The great power competition that had led to World War I was changed by these clash of ideas – nationalism, fascism, communism – and, as a result, World War II and the Cold War were as much wars of ideas and ideology as they were wars of conquest and for territory. These ideas were about how to better organize state and society. And they placed the ideas of liberty and liberal democracy in all of its various types in direct conflict with the totalitarian ideas of fascism on the extreme right and communism on the extreme left. And just as different forms of liberal democracy would develop, so to would different variations of fascism and communism. These clash of ideas, of how states, societies, and even the global system should best be structured, would lead to both World War II, a long Cold War, the Korean and Vietnam Wars, and a number of conflicts fought by the proxies of the two post World War II superpowers. to a certain extent they are also an undercurrent in the US’s seeming forever war against terrorism in Afghanistan and Iraq.

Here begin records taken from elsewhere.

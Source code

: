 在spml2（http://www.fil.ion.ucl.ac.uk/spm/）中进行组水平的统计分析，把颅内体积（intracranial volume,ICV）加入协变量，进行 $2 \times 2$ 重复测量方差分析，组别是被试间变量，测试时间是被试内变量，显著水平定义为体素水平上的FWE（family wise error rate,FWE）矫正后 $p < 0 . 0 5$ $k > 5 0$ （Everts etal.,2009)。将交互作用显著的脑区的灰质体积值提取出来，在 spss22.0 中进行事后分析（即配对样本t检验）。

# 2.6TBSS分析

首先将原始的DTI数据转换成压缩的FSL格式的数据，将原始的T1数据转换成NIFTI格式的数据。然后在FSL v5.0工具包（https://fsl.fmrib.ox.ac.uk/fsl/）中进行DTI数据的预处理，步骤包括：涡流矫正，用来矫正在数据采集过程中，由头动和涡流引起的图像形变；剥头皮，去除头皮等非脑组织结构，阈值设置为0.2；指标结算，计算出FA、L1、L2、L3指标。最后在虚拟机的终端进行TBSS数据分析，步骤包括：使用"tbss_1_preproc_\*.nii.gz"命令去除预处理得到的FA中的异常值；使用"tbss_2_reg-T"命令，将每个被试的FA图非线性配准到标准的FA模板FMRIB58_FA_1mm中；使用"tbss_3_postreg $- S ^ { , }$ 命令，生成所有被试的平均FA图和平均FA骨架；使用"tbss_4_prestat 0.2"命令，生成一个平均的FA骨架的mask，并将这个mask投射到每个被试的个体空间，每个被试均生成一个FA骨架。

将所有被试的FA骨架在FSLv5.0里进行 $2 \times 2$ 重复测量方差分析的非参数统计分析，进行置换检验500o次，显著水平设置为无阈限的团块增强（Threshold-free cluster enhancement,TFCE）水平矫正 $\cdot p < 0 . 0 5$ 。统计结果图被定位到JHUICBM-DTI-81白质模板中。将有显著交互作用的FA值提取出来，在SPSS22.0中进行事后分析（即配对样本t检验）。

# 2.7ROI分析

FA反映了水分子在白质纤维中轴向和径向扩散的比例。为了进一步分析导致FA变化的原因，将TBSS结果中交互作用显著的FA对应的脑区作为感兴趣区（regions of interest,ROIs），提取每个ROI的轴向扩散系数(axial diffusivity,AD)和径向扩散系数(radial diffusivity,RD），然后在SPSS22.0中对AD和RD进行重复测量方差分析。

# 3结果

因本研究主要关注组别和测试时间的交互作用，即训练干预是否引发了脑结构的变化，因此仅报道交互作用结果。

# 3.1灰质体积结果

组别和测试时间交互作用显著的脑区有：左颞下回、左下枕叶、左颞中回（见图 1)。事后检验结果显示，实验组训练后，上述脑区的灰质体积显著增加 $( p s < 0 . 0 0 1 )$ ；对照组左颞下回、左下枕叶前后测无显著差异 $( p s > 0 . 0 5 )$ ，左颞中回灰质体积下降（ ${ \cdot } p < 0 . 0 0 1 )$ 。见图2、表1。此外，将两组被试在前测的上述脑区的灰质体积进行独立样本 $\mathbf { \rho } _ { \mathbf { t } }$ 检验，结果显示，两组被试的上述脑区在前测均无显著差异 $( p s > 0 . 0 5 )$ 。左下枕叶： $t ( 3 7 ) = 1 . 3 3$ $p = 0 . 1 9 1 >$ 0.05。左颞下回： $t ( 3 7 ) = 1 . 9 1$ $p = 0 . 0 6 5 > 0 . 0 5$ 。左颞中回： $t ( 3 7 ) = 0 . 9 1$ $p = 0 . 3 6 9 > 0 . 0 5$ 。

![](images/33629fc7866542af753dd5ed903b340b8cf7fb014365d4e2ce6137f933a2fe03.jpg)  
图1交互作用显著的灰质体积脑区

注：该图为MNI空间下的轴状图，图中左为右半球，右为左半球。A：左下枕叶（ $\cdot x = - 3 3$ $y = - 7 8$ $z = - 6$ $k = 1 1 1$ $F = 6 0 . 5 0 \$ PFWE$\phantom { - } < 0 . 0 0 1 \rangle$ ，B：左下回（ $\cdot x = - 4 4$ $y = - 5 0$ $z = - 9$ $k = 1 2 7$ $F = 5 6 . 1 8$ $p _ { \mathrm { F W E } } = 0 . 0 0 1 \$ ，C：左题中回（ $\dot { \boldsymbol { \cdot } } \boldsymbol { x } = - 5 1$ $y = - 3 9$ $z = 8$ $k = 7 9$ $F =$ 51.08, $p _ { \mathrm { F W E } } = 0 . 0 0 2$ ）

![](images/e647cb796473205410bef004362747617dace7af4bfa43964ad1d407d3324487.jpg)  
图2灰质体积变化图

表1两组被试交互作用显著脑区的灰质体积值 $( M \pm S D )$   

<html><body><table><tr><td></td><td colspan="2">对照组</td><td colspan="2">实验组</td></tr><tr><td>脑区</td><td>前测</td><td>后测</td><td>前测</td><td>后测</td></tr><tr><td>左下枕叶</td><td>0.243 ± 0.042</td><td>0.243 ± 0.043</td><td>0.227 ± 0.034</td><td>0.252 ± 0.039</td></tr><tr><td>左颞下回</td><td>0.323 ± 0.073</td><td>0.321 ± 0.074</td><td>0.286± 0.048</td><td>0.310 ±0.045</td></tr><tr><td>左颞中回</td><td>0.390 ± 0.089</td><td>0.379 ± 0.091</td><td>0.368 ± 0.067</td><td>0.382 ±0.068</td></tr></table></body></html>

As 2018 moves towards 2019, the world is once again faced with a war of ideas. The ideas of well ordered liberty and its expression in the different types of liberal democracy are once again facing off against totalitarian ideas from both state and non-state actors. Vladimir Putin challenges the US and its EU and NATO allies and partners with his promotion of managed democracy as a façade for the kleptocratic organized crime state he has created in Russia. Xi Xinping, recently declared as President for Life, promotes his fusion of Maoism, state controlled capitalism, and Chinese nationalism through his Belt and Road Initiative. ISIS continues to promote an extreme version of tawheed, the Islamic theological understanding of the unity of the Deity, which includes violently imposing its doctrine on believers and unbelievers alike.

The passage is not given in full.